[Records from a dataset]
**********

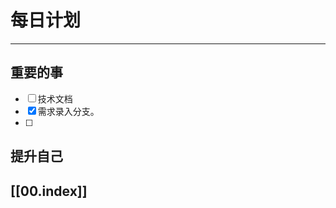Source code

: 
# 每日计划
---
## 重要的事

- [ ]  技术文档
- [x]  需求录入分支。
- [ ] 




## 提升自己

  



## [[00.index]]










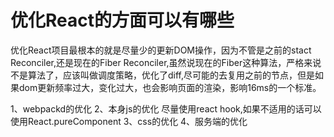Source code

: # 优化React的方面可以有哪些

优化React项目最根本的就是尽量少的更新DOM操作，因为不管是之前的stact Reconciler,还是现在的Fiber Reconciler,虽然说现在的Fiber这种算法，严格来说不是算法了，应该叫做调度策略，优化了diff,尽可能的去复用之前的节点，但是如果dom更新频率过大，变化过大，也会影响页面的渲染，影响16ms的一个标准。

1、webpackd的优化
2、本身js的优化
尽量使用react hook,如果不适用的话可以使用React.pureComponent
3、css的优化
4、服务端的优化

**********

### EXERCISE PROMPT:
Reproduce every line above word for word; no images.

### SOLUTION TO THIS EXERCISE:
Source code

: 
# 每日计划
---
## 重要的事

- [ ]  技术文档
- [x]  需求录入分支。
- [ ] 




## 提升自己

  



## [[00.index]]










Source code

: # 优化React的方面可以有哪些

优化React项目最根本的就是尽量少的更新DOM操作，因为不管是之前的stact Reconciler,还是现在的Fiber Reconciler,虽然说现在的Fiber这种算法，严格来说不是算法了，应该叫做调度策略，优化了diff,尽可能的去复用之前的节点，但是如果dom更新频率过大，变化过大，也会影响页面的渲染，影响16ms的一个标准。

1、webpackd的优化
2、本身js的优化
尽量使用react hook,如果不适用的话可以使用React.pureComponent
3、css的优化
4、服务端的优化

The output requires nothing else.